From Saturday Night Live to comedies like Horrible Bosses and We're the Millers, Jason Sudeikis has made a career as part of an ensemble.
Now he's playing the leading role in The Angry Birds Movie, an animated adventure based on the phone-app game. But he found the job a bit lonely, recording his character's lines in a sound studio in Manhattan. "The one thing that you miss, and the biggest difference, is the interaction," Sudeikis says. "The chemistry that comes across on-screen is actually created by the people that did the sound mixing and the animation. They make the real magic happen by making it appear as if we're all in the same place at the same time. And for me, who spends most of my time working in ensembles, I miss that. But you get to have that on the other side when you meet up and travel around selling the film!"

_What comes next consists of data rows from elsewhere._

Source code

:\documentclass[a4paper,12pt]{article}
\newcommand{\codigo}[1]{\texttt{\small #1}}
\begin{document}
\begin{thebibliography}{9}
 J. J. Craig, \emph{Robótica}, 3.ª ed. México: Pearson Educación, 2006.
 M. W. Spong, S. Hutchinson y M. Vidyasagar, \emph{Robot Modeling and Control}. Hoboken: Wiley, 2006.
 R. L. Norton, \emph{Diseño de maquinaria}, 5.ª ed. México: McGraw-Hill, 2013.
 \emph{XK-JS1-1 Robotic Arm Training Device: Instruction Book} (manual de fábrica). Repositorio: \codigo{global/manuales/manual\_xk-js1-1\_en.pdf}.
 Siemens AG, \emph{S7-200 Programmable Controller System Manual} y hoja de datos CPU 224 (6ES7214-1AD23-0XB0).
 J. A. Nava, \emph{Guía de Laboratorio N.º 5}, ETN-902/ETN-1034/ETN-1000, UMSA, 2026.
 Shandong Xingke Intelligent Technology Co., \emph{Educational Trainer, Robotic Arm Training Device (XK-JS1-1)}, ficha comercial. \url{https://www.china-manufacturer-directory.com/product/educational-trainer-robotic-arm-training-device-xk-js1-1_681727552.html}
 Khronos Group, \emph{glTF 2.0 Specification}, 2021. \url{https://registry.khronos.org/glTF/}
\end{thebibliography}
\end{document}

Sudeikis admits that he didn't know much about Angry Birds before he got the role ("I've spent more time being in the game than playing the game"), but he loved the script by Jon Vitti, a veteran comedy writer who has worked on everything from The Simpsons to The Office. And he found his character Red a challenge. "He's the definition of angry," he laughs. "Red is a contrarian. He's a little frustrated. He's definitely the black sheep. He reminds me of Jack Nicholson from One Flew Over the Cuckoo's Nest!"
And he laughs that playing the role put him in touch with the anger inside him. "There's just a ton in my world that makes me really angry and ticked off," he jokes. "I especially hate when people forget their manners. A little thing like holding the door open for people and then people not saying thank you or even giving you eye contact. That seems odd. When someone lives an existence of forgetting they're around other people my eyebrows probably twitch in a similar way to Red's."
Sudeikis likes the film's message about anger being a justified emotion that should not be repressed. "Letting it out, every now and then, actually is a healthy thing," he says. "And it did help, going through these voice-recording sessions. Five hours at a time of pretending to be an action hero, yelling and screaming, does exercise or exorcise those demons. As does a really long, late, drunken night of karaoke."